[Exercise goal]:
Search the records below for the word "containers", then return every line where it appears.

[Data for processing]:

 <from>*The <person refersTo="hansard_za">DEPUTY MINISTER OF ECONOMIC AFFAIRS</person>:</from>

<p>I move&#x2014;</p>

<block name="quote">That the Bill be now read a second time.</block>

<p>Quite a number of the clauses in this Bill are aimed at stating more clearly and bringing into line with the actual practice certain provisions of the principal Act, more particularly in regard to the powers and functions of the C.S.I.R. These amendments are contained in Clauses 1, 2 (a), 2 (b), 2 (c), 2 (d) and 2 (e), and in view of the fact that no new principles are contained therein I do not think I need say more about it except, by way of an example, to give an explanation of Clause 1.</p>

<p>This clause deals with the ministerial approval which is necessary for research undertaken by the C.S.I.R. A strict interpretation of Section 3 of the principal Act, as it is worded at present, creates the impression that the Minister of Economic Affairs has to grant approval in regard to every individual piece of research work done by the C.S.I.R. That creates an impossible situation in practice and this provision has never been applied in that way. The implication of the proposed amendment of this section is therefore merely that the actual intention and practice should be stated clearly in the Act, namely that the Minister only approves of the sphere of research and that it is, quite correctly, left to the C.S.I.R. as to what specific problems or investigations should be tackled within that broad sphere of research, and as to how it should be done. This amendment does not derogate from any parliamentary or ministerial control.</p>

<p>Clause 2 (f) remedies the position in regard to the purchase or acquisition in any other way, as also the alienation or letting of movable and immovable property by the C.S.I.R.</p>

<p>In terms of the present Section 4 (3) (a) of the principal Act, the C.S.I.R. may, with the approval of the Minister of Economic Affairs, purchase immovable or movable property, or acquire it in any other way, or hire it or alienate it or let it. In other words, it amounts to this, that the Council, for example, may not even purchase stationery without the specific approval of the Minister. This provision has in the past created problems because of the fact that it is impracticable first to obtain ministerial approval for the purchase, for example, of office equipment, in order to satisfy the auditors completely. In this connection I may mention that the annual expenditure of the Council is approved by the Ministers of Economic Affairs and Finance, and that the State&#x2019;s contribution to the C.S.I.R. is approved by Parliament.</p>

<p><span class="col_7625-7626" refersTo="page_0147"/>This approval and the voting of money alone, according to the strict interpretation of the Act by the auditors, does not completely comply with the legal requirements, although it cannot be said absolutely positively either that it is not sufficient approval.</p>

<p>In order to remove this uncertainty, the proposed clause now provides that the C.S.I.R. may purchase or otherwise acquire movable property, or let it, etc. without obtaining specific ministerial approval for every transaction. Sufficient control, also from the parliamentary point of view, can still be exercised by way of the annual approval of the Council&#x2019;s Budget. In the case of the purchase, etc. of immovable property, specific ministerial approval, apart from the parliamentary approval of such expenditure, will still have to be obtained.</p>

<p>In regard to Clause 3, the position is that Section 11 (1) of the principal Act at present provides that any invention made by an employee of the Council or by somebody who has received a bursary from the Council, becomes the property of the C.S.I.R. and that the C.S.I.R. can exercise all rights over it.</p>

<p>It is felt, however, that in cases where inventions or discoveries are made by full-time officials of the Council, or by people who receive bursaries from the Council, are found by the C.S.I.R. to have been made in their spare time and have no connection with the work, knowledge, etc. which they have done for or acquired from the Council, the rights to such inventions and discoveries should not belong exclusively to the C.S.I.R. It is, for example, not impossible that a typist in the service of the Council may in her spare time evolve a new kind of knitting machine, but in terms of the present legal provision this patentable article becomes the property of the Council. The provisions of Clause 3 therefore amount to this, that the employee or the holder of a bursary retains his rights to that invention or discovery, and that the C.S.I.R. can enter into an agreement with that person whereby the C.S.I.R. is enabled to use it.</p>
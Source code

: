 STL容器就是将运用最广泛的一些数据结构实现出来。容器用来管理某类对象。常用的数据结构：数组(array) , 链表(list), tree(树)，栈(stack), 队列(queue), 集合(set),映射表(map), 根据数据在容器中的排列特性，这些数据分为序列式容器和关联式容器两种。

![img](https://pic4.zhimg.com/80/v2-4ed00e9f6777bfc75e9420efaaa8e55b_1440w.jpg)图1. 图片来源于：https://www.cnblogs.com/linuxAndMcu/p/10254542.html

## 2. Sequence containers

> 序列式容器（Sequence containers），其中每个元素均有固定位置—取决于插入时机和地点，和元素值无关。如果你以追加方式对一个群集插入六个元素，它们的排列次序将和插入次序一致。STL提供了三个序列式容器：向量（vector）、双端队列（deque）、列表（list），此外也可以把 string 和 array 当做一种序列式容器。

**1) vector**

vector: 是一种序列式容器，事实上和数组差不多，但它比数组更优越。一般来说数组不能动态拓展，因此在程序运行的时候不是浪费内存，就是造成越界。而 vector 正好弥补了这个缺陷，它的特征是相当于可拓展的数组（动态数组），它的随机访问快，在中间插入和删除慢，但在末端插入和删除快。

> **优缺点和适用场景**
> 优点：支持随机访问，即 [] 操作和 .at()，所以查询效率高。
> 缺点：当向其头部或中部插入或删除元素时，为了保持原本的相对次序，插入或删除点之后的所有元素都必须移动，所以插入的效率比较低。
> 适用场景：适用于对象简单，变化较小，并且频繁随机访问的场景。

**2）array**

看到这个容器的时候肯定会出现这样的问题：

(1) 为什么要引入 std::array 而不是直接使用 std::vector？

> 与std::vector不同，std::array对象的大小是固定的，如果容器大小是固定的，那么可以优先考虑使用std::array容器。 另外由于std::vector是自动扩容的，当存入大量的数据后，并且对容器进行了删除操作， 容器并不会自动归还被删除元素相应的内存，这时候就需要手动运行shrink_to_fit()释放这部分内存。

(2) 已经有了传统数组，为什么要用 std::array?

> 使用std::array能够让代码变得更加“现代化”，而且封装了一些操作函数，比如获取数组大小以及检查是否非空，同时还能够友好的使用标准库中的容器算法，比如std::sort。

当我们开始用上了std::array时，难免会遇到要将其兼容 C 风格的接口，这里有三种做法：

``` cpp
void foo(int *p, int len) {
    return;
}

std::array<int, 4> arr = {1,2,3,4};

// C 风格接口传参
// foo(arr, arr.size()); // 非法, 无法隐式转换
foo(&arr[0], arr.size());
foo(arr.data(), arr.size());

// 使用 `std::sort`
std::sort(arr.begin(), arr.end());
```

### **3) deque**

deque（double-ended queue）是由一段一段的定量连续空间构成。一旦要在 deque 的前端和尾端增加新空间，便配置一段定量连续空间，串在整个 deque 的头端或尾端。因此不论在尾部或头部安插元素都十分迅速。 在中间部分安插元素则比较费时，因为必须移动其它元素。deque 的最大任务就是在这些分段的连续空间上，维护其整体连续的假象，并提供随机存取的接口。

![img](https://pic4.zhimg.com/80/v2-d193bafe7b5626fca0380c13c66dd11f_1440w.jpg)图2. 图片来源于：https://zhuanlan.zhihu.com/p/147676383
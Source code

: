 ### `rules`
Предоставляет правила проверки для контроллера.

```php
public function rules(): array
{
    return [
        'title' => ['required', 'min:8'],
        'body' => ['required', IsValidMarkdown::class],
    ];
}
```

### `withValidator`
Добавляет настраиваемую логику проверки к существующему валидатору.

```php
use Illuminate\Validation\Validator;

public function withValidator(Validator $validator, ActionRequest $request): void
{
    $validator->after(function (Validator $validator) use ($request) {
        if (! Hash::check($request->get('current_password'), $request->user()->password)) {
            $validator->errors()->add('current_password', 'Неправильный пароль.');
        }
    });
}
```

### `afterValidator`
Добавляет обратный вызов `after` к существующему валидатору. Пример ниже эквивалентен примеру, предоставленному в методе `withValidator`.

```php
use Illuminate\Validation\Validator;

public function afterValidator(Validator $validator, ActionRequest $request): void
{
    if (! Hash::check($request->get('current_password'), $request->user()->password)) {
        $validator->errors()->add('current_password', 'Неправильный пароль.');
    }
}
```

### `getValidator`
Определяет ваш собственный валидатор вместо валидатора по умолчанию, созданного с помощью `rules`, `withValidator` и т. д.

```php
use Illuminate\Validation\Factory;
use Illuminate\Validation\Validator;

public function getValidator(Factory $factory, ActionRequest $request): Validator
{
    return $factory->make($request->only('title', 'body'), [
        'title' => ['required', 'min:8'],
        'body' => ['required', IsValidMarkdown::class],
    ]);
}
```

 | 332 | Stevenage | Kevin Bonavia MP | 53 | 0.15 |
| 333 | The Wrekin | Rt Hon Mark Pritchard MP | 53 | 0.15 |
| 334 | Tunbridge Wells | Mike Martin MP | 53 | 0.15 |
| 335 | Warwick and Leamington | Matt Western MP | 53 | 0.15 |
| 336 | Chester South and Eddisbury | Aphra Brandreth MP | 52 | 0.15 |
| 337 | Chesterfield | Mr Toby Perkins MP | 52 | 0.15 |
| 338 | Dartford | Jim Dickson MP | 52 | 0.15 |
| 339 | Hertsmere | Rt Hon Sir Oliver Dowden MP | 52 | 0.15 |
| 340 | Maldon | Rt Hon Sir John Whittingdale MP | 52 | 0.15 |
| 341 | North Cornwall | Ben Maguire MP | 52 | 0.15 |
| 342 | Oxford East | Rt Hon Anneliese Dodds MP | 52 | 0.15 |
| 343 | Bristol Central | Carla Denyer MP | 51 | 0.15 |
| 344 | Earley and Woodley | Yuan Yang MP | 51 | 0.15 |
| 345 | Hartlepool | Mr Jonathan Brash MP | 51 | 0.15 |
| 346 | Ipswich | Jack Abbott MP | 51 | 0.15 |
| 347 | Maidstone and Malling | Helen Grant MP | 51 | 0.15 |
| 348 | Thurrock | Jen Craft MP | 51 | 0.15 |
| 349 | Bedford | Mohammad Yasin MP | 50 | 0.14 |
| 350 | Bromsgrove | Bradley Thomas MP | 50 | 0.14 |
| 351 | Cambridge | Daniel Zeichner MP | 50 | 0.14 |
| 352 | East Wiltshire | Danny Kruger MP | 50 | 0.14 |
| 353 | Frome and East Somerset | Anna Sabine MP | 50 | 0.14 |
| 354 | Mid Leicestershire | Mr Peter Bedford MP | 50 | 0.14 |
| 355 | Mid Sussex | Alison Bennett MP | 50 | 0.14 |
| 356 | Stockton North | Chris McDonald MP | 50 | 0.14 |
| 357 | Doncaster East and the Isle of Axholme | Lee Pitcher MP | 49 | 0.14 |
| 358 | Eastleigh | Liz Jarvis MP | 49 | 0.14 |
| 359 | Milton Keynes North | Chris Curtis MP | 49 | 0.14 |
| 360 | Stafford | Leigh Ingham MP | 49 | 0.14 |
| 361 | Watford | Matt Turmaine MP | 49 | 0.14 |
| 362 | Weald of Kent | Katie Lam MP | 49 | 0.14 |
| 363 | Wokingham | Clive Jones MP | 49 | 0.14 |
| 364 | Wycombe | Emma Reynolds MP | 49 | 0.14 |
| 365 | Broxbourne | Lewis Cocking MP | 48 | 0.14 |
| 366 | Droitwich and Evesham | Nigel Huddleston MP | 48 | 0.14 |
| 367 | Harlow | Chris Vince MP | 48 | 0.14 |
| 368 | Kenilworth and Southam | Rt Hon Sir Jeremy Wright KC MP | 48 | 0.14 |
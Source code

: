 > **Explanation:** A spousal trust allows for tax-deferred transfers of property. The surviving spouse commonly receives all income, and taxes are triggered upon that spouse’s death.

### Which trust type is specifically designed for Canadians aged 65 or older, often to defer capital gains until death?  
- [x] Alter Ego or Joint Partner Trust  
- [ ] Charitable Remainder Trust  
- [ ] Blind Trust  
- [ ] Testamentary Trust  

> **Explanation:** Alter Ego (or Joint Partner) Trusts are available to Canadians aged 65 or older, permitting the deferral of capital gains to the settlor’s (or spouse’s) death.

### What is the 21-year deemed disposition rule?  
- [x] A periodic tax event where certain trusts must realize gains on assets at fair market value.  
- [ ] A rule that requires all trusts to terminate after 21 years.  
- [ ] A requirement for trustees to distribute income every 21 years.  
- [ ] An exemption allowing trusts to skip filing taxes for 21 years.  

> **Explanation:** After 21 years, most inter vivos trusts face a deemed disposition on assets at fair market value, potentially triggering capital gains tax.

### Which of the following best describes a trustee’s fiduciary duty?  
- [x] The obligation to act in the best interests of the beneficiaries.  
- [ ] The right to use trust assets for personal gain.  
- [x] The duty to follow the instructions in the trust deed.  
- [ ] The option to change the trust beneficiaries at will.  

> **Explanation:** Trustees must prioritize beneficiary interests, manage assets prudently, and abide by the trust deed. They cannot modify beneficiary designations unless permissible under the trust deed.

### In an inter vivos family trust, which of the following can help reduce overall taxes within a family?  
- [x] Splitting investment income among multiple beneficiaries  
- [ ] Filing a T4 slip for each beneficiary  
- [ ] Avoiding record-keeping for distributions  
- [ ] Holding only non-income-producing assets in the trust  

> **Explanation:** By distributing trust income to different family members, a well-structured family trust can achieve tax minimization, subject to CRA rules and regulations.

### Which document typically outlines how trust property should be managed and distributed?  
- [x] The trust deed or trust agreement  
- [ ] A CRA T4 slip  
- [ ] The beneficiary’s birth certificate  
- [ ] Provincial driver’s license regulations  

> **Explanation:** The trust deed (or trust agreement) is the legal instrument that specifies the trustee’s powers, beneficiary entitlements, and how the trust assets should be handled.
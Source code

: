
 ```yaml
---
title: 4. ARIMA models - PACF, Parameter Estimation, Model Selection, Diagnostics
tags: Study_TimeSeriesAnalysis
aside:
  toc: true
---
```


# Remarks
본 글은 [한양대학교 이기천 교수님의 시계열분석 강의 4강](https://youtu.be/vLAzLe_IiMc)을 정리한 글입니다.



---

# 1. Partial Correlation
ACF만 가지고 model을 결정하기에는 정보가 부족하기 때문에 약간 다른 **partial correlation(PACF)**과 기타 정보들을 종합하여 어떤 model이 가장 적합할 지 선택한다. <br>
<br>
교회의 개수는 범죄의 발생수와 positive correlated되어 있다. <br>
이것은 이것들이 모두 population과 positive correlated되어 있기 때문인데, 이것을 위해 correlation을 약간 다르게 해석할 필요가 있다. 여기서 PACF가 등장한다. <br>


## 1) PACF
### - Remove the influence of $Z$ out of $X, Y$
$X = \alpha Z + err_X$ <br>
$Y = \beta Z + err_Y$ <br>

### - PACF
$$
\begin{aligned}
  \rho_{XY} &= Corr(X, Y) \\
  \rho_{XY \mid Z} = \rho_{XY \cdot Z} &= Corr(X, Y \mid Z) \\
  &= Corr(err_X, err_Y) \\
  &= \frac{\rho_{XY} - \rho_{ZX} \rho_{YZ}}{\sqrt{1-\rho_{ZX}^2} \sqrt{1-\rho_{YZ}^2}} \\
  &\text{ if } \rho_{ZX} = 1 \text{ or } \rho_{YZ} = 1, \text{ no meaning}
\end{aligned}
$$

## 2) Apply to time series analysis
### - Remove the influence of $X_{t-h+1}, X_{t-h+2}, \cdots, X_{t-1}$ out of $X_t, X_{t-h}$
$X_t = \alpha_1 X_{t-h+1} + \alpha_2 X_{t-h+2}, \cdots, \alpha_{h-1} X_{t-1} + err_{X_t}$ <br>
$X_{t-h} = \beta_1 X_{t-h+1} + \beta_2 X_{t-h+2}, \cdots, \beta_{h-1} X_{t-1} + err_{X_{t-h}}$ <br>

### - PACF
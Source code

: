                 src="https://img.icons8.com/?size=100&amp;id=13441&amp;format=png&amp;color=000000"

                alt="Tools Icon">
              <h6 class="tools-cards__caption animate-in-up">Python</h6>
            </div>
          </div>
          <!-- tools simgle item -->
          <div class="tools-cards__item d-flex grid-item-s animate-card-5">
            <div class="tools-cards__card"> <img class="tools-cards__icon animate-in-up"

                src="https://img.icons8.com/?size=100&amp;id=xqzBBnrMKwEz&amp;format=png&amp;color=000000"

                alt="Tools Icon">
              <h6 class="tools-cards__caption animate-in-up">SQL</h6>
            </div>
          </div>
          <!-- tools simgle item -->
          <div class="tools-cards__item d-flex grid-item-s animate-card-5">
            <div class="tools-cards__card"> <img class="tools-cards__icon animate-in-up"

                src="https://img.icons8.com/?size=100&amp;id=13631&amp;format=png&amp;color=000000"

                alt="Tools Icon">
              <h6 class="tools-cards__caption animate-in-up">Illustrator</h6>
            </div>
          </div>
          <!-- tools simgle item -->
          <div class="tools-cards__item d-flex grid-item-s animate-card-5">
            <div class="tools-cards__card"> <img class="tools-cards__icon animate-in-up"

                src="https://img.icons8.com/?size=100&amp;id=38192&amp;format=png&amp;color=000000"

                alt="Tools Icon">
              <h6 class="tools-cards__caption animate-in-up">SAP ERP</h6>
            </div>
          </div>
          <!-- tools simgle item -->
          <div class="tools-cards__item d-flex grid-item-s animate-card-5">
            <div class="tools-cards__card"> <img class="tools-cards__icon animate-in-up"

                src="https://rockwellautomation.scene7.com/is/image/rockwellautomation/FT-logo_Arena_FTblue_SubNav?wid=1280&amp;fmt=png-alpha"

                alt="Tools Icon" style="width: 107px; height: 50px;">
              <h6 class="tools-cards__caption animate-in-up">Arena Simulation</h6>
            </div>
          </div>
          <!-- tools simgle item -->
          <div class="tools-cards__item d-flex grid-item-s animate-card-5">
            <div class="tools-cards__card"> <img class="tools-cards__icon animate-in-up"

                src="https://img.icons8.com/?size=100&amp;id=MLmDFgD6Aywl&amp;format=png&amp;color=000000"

[Task output]:
## 2. Sequence containers
> 序列式容器（Sequence containers），其中每个元素均有固定位置—取决于插入时机和地点，和元素值无关。如果你以追加方式对一个群集插入六个元素，它们的排列次序将和插入次序一致。STL提供了三个序列式容器：向量（vector）、双端队列（deque）、列表（list），此外也可以把 string 和 array 当做一种序列式容器。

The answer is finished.